(Aim of the task) Go through the entries below line by line and count those containing "user"; the answer is that count alone.

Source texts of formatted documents
-=-=-
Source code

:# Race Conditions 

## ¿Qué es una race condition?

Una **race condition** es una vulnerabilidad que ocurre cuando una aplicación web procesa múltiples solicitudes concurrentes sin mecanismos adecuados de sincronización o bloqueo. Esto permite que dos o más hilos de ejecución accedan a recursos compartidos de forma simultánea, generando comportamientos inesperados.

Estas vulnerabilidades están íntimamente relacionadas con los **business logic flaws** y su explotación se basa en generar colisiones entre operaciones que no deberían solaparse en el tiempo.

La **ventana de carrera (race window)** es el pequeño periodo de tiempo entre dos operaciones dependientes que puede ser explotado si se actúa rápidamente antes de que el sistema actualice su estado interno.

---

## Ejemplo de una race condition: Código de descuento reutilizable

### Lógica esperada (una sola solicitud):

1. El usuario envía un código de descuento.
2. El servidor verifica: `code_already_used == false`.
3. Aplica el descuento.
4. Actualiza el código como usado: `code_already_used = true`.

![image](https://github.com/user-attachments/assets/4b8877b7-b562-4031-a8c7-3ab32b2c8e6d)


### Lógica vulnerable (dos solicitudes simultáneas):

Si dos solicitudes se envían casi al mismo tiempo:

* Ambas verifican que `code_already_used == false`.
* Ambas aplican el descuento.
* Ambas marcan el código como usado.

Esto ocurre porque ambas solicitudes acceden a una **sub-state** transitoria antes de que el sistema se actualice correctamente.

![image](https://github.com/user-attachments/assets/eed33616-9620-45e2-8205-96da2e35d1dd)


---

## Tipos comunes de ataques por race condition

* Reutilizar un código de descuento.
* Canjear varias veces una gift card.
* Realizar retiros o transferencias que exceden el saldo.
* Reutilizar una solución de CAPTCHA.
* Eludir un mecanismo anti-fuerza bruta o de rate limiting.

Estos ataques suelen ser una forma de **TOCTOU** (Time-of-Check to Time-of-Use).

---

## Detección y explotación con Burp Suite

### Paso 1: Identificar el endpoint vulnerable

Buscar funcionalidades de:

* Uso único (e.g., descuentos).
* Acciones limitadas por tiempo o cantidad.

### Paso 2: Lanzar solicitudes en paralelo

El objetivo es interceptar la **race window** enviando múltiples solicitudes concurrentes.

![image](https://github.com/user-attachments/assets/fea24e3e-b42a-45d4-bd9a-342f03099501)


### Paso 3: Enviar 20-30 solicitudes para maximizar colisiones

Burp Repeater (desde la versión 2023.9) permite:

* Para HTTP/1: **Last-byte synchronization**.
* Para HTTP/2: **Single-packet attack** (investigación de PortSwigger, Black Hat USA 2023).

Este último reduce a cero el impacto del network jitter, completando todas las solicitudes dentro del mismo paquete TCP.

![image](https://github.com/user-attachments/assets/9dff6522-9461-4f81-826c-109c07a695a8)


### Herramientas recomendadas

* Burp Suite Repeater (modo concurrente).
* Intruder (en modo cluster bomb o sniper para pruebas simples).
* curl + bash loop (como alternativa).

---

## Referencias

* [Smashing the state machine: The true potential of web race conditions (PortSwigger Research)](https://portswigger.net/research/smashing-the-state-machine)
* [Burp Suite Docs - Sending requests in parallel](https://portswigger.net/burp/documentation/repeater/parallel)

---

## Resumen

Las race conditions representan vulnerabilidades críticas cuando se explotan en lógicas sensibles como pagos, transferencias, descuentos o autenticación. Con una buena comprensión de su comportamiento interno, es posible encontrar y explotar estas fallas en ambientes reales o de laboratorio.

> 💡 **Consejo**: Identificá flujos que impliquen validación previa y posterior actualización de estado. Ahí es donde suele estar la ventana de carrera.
-=-=-
(Exercise result) 4